There's two ways to go in terms of saving weight with spokes:
- use lighter spokes; or
- use less spokes.
Obviously, you could do both as well - less spokes and lighter spokes.
How much weight can I save?
- spoke from which weight savings are calculated is the DT Swiss Competition double butted spoke;
- wheelset is 32 hole - 64 spokes in total
|Spoke type||Number||Weight (g)||Weight/spoke (g)||Weight savings (g)|
|DT Swiss Competition||64||382||5.97||0|
|DT Swiss Super Comp||64||318||4.97||64|
|DT Swiss Revolution (2.0/1.5)||64||283||4.42||99|
How will lighter spokes or less spokes affect the wheel?
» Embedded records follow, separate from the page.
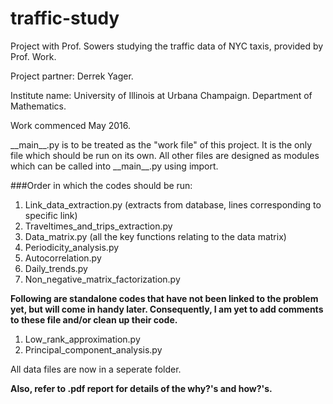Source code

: # traffic-study
Project with Prof. Sowers studying the traffic data of NYC taxis, provided by Prof. Work.

Project partner: Derrek Yager.

Institute name: University of Illinois at Urbana Champaign. Department of Mathematics.

Work commenced May 2016.

\_\_main__.py is to be treated as the "work file" of this project. It is the only file which should be run on its own.
All other files are designed as modules which can be called into \_\_main__.py using import.

###Order in which the codes should be run:
1. Link\_data_extraction.py (extracts from database, lines corresponding to specific link)
2. Traveltimes\_and\_trips_extraction.py
3. Data_matrix.py (all the key functions relating to the data matrix)
4. Periodicity_analysis.py
5. Autocorrelation.py
6. Daily_trends.py
7. Non\_negative\_matrix_factorization.py

**Following are standalone codes that have not been linked to the problem yet, but will come in handy later. Consequently, I am yet to add comments to these file and/or clean up their code.**

1. Low\_rank_approximation.py
2. Principal\_component_analysis.py

All data files are now in a seperate folder.

**Also, refer to .pdf report for details of the why?'s and how?'s.**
Lighter spokes (with less cross-sectional area) will result is a "flexier" wheel. No ifs, no buts.
Lighter spokes like CX-Rays do have a longer fatigue life than thicker double butted or straight gauge spokes, so on that basis may be considered "stronger" in terms of resistance to breakage, but they do not have some magical property that affects their elongation. It's a basic principle of metallurgy that a spoke's ability to resist stretching is proportional to its cross-sectional area. A lighter (thinner) spoke will have a smaller cross-sectional area and will stretch more under the same load as a thicker spoke.
How much more is the critical issue, and whether this additional stretch is noticeable to the rider is the real point.
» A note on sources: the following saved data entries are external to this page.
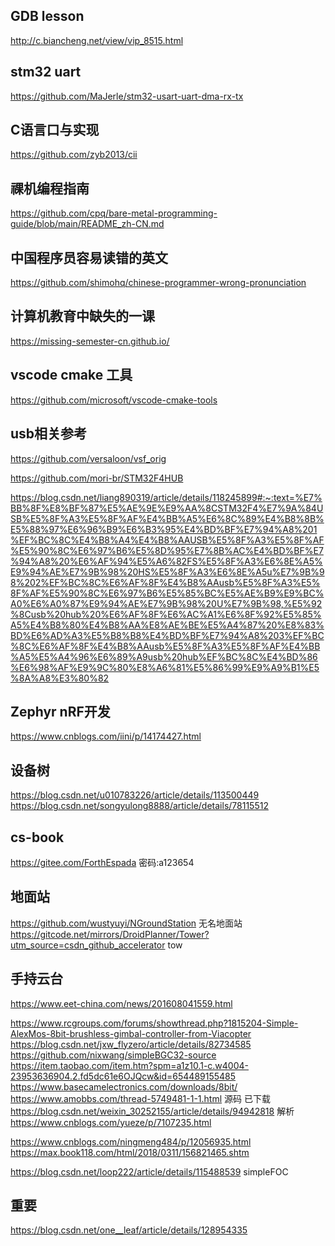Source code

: ## GDB lesson
http://c.biancheng.net/view/vip_8515.html

## stm32 uart
https://github.com/MaJerle/stm32-usart-uart-dma-rx-tx

## C语言口与实现
https://github.com/zyb2013/cii

## 祼机编程指南
https://github.com/cpq/bare-metal-programming-guide/blob/main/README_zh-CN.md

##  中国程序员容易读错的英文
https://github.com/shimohq/chinese-programmer-wrong-pronunciation

## 计算机教育中缺失的一课
https://missing-semester-cn.github.io/

## vscode cmake 工具
https://github.com/microsoft/vscode-cmake-tools

## usb相关参考
https://github.com/versaloon/vsf_orig

https://github.com/mori-br/STM32F4HUB

https://blog.csdn.net/liang890319/article/details/118245899#:~:text=%E7%BB%8F%E8%BF%87%E5%AE%9E%E9%AA%8CSTM32F4%E7%9A%84USB%E5%8F%A3%E5%8F%AF%E4%BB%A5%E6%8C%89%E4%B8%8B%E5%88%97%E6%96%B9%E6%B3%95%E4%BD%BF%E7%94%A8%201%EF%BC%8C%E4%B8%A4%E4%B8%AAUSB%E5%8F%A3%E5%8F%AF%E5%90%8C%E6%97%B6%E5%8D%95%E7%8B%AC%E4%BD%BF%E7%94%A8%20%E6%AF%94%E5%A6%82FS%E5%8F%A3%E6%8E%A5%E9%94%AE%E7%9B%98%20HS%E5%8F%A3%E6%8E%A5u%E7%9B%98%202%EF%BC%8C%E6%AF%8F%E4%B8%AAusb%E5%8F%A3%E5%8F%AF%E5%90%8C%E6%97%B6%E5%85%BC%E5%AE%B9%E9%BC%A0%E6%A0%87%E9%94%AE%E7%9B%98%20U%E7%9B%98,%E5%92%8Cusb%20hub%20%E6%AF%8F%E6%AC%A1%E6%8F%92%E5%85%A5%E4%B8%80%E4%B8%AA%E8%AE%BE%E5%A4%87%20%E8%83%BD%E6%AD%A3%E5%B8%B8%E4%BD%BF%E7%94%A8%203%EF%BC%8C%E6%AF%8F%E4%B8%AAusb%E5%8F%A3%E5%8F%AF%E4%BB%A5%E5%A4%96%E6%89%A9usb%20hub%EF%BC%8C%E4%BD%86%E6%98%AF%E9%9C%80%E8%A6%81%E5%86%99%E9%A9%B1%E5%8A%A8%E3%80%82


## Zephyr nRF开发
https://www.cnblogs.com/iini/p/14174427.html

## 设备树
https://blog.csdn.net/u010783226/article/details/113500449
https://blog.csdn.net/songyulong8888/article/details/78115512

## cs-book
https://gitee.com/ForthEspada
密码:a123654


## 地面站
https://github.com/wustyuyi/NGroundStation  无名地面站
https://gitcode.net/mirrors/DroidPlanner/Tower?utm_source=csdn_github_accelerator    tow

## 手持云台
https://www.eet-china.com/news/201608041559.html

https://www.rcgroups.com/forums/showthread.php?1815204-Simple-AlexMos-8bit-brushless-gimbal-controller-from-Viacopter
https://blog.csdn.net/jxw_flyzero/article/details/82734585
https://github.com/nixwang/simpleBGC32-source
https://item.taobao.com/item.htm?spm=a1z10.1-c.w4004-23953636904.2.fd5dc61e6OJQcw&id=654489155485
https://www.basecamelectronics.com/downloads/8bit/
https://www.amobbs.com/thread-5749481-1-1.html    源码    已下载
https://blog.csdn.net/weixin_30252155/article/details/94942818   解析 
https://www.cnblogs.com/yueze/p/7107235.html

https://www.cnblogs.com/ningmeng484/p/12056935.html
https://max.book118.com/html/2018/0311/156821465.shtm

https://blog.csdn.net/loop222/article/details/115488539   simpleFOC




## 重要

https://blog.csdn.net/one__leaf/article/details/128954335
I have found for off-road use I can't tell the difference in "flexiness" between a 32h wheel built with DT Swiss Competion, Super Competion or Revolution spokes.
Lighter spokes or less spokes?
For non-system MTB rims, 28, 32 and 36 hole rims are common.
For 26" MTB rims, the current sweet spot seems to be the 32 hole rim. This is the most common drilling and there's good empirical and experiential evidence that 32 spokes makes for a solid, long lasting 26" wheel. On this basis, going to 36 spokes is overkill.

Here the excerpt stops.